An external stress test: PACE 2025 Dominating Set
To test the procedure outside its own benchmark, the authors evaluate on the released PACE 2025 Dominating Set instances, against highly engineered competition solvers. The agent uses the public PACE set as its development distribution, then reports on the released private set. The synthesized solver is valid on all 100 private graphs and runs roughly two orders of magnitude faster than the released PACE solvers, while returning moderately larger dominating sets.
| Solver | Valid | Size vs LLM | Runtime | LLM speedup |
|---|---|---|---|---|
| LLM (synthesized) | 100/100 | 1.000 | 2.89 s | 1.0× |
| Fontan–Verger | 100/100 | 1.033 | 286.24 s | 98.9× |
| Root | 100/100 | 1.033 | 360.42 s | 124.5× |
| Shadoks | 100/100 | 1.032 | 316.07 s | 109.2× |
| AEG Heidelberg | 100/100 | 1.034 | 350.14 s | 121.0× |
| Greeduce | 100/100 | 1.031 | 300.86 s | 104.0× |
| Swats | 75/100 | 1.028† | 287.61 s† | 130.3׆ |
Fig. 6. “Size vs LLM” is the matched total-size ratio; values above $1$ mean the synthesized solver returns a larger (worse) dominating set. The gap is about $3.3\%$ against the top released solvers, while runtime is roughly $99\times$–$109\times$ lower. †Computed on the 75 instances Swats solved validly. Not an official PACE score.
What this does and does not say
This is not a claim of new worst-case algorithms for SAT, coloring, knapsack, or TSP. Several of the generated solvers are bounded heuristics with fallback. The faithful claim is distributional and mechanistic: on these deployment distributions, the synthesized programs often replace generic optimization over a large ambient space with a much smaller, distribution-specific computation — and that is exactly the kind of win that accuracy-only generalization cannot see.
The same lens names the limitations. A one-time synthesis cost only pays off when amortized over enough future instances. The resulting solver is specialized to the sampled regime, so its advantage can degrade under distribution shift; even presentation changes such as relabeling can move quality on some targets. And because the agent searches a rich program space, different runs may recover different hints: some genuine structural summaries, some useful proxies, and some brittle shortcuts.
Takeaway
When the learned object is code, generalization has two axes — quality and computation. Distribution-aware programming targets both.

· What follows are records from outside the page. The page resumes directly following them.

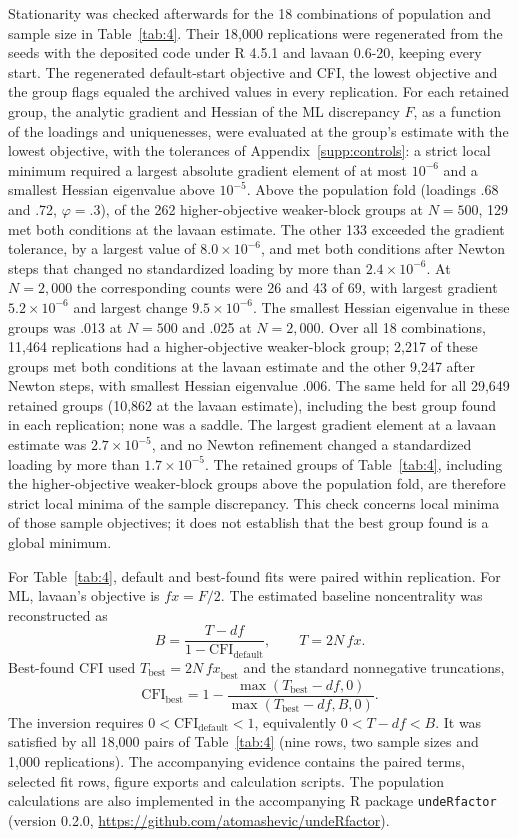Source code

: Stationarity was checked afterwards for the 18 combinations of population and sample size in Table~\ref{tab:4}. Their 18,000 replications were regenerated from the seeds with the deposited code under R 4.5.1 and lavaan 0.6-20, keeping every start. The regenerated default-start objective and CFI, the lowest objective and the group flags equaled the archived values in every replication. For each retained group, the analytic gradient and Hessian of the ML discrepancy $F$, as a function of the loadings and uniquenesses, were evaluated at the group's estimate with the lowest objective, with the tolerances of Appendix~\ref{supp:controls}: a strict local minimum required a largest absolute gradient element of at most $10^{-6}$ and a smallest Hessian eigenvalue above $10^{-5}$. Above the population fold (loadings .68 and .72, $\varphi=.3$), of the 262 higher-objective weaker-block groups at $N=500$, 129 met both conditions at the lavaan estimate. The other 133 exceeded the gradient tolerance, by a largest value of $8.0\times10^{-6}$, and met both conditions after Newton steps that changed no standardized loading by more than $2.4\times10^{-6}$. At $N=2{,}000$ the corresponding counts were 26 and 43 of 69, with largest gradient $5.2\times10^{-6}$ and largest change $9.5\times10^{-6}$. The smallest Hessian eigenvalue in these groups was .013 at $N=500$ and .025 at $N=2{,}000$. Over all 18 combinations, 11,464 replications had a higher-objective weaker-block group; 2,217 of these groups met both conditions at the lavaan estimate and the other 9,247 after Newton steps, with smallest Hessian eigenvalue .006. The same held for all 29,649 retained groups (10,862 at the lavaan estimate), including the best group found in each replication; none was a saddle. The largest gradient element at a lavaan estimate was $2.7\times10^{-5}$, and no Newton refinement changed a standardized loading by more than $1.7\times10^{-5}$. The retained groups of Table~\ref{tab:4}, including the higher-objective weaker-block groups above the population fold, are therefore strict local minima of the sample discrepancy. This check concerns local minima of those sample objectives; it does not establish that the best group found is a global minimum.

For Table~\ref{tab:4}, default and best-found fits were paired within replication. For ML, lavaan's objective is $\mathit{fx}=F/2$. The estimated baseline noncentrality was reconstructed as
\[
B=\frac{T-\mathit{df}}{1-\mathrm{CFI}_{\mathrm{default}}},
\qquad T=2N\,\mathit{fx}.
\]
Best-found CFI used $T_{\mathrm{best}}=2N\,\mathit{fx}_{\mathrm{best}}$ and the standard nonnegative truncations,
\[
\mathrm{CFI}_{\mathrm{best}}
=1-\frac{\max(T_{\mathrm{best}}-\mathit{df},0)}
{\max(T_{\mathrm{best}}-\mathit{df},B,0)}.
\]
The inversion requires $0<\mathrm{CFI}_{\mathrm{default}}<1$, equivalently $0<T-\mathit{df}<B$. It was satisfied by all 18,000 pairs of Table~\ref{tab:4} (nine rows, two sample sizes and 1,000 replications). The accompanying evidence contains the paired terms, selected fit rows, figure exports and calculation scripts. The population calculations are also implemented in the accompanying R package \texttt{undeRfactor} (version 0.2.0, \url{https://github.com/atomashevic/undeRfactor}).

Runtime is part of the objective. Among correct solvers, the sample's job is to find the one whose computation is specialized to the distribution you actually deploy on.

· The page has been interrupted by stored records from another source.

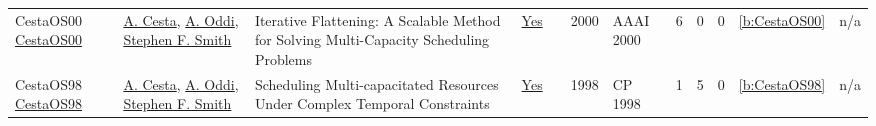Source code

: {\begin{longtable}{>{\raggedright\arraybackslash}p{3cm}>{\raggedright\arraybackslash}p{6cm}>{\raggedright\arraybackslash}p{6.5cm}rrrp{2.5cm}rrrrr}
CestaOS00 \href{http://www.aaai.org/Library/AAAI/2000/aaai00-114.php}{CestaOS00} & \hyperref[auth:a286]{A. Cesta}, \hyperref[auth:a284]{A. Oddi}, \hyperref[auth:a300]{Stephen F. Smith} & Iterative Flattening: {A} Scalable Method for Solving Multi-Capacity Scheduling Problems & \href{../works/CestaOS00.pdf}{Yes} & \cite{CestaOS00} & 2000 & AAAI 2000 & 6 & 0 & 0 & \ref{b:CestaOS00} & n/a\\
CestaOS98 \href{https://doi.org/10.1007/3-540-49481-2_36}{CestaOS98} & \hyperref[auth:a286]{A. Cesta}, \hyperref[auth:a284]{A. Oddi}, \hyperref[auth:a300]{Stephen F. Smith} & Scheduling Multi-capacitated Resources Under Complex Temporal Constraints & \href{../works/CestaOS98.pdf}{Yes} & \cite{CestaOS98} & 1998 & CP 1998 & 1 & 5 & 0 & \ref{b:CestaOS98} & n/a\\
\end{longtable}
}

\clearpage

A solver hint is the unit of reuse. Identifiable structure can be recovered from $O(\log N / \gamma^2)$ samples and compiled into a fast solver, with a complete fallback keeping every answer correct.

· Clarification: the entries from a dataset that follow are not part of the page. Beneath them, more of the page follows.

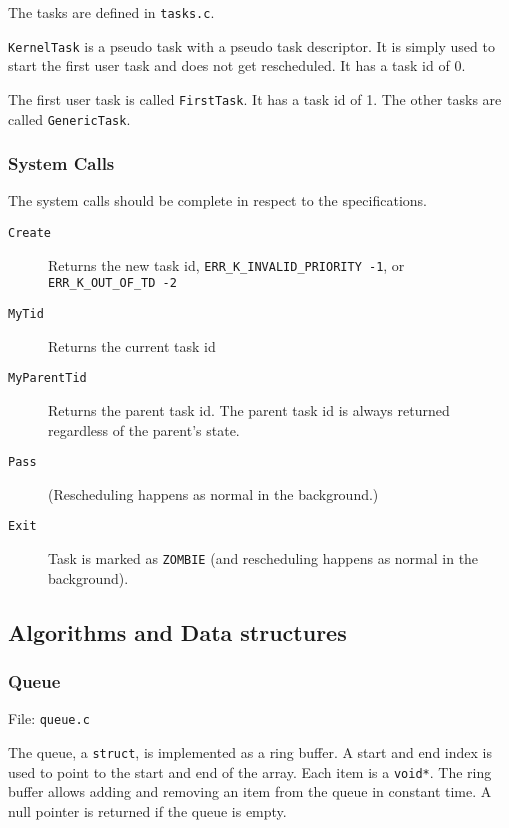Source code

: \documentclass[letterpaper,12pt]{article}
\begin{document}
The tasks are defined in \texttt{tasks.c}.

\texttt{KernelTask} is a pseudo task with a pseudo task descriptor. It is simply used to start the first user task and does not get rescheduled. It has a task id of 0.

The first user task is called \texttt{FirstTask}. It has a task id of 1. The other tasks are called \texttt{GenericTask}.


\subsubsection{System Calls%
  \label{system-calls}%
}

The system calls should be complete in respect to the specifications.
%
\begin{description}
\item[{\texttt{Create}}] \leavevmode 
Returns the new task id, \texttt{ERR\_K\_INVALID\_PRIORITY -1}, or \texttt{ERR\_K\_OUT\_OF\_TD -2}

\item[{\texttt{MyTid}}] \leavevmode 
Returns the current task id

\item[{\texttt{MyParentTid}}] \leavevmode 
Returns the parent task id. The parent task id is always returned regardless of the parent's state.

\item[{\texttt{Pass}}] \leavevmode 
(Rescheduling happens as normal in the background.)

\item[{\texttt{Exit}}] \leavevmode 
Task is marked as \texttt{ZOMBIE} (and rescheduling happens as normal in the background).

\end{description}


\subsection{Algorithms and Data structures%
  \label{algorithms-and-data-structures}%
}


\subsubsection{Queue%
  \label{queue}%
}

File: \texttt{queue.c}

The queue, a \texttt{struct}, is implemented as a ring buffer. A start and end index is used to point to the start and end of the array. Each item is a \texttt{void*}. The ring buffer allows adding and removing an item from the queue in constant time. A null pointer is returned if the queue is empty.
\end{document}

LLM agents can discover hints. Across 21 structured distributions, synthesized solvers reach $0.971$ mean quality, improve by $+0.109$ over a strong heuristic baseline, and run $564.9\times$ faster than that baseline, $345.1\times$ faster than Gurobi, and $16.9\times$ faster than selected time-limited exact backends.
The learned object ends up closer to a specialized algorithm for the deployment regime than to a tuned heuristic for isolated instances.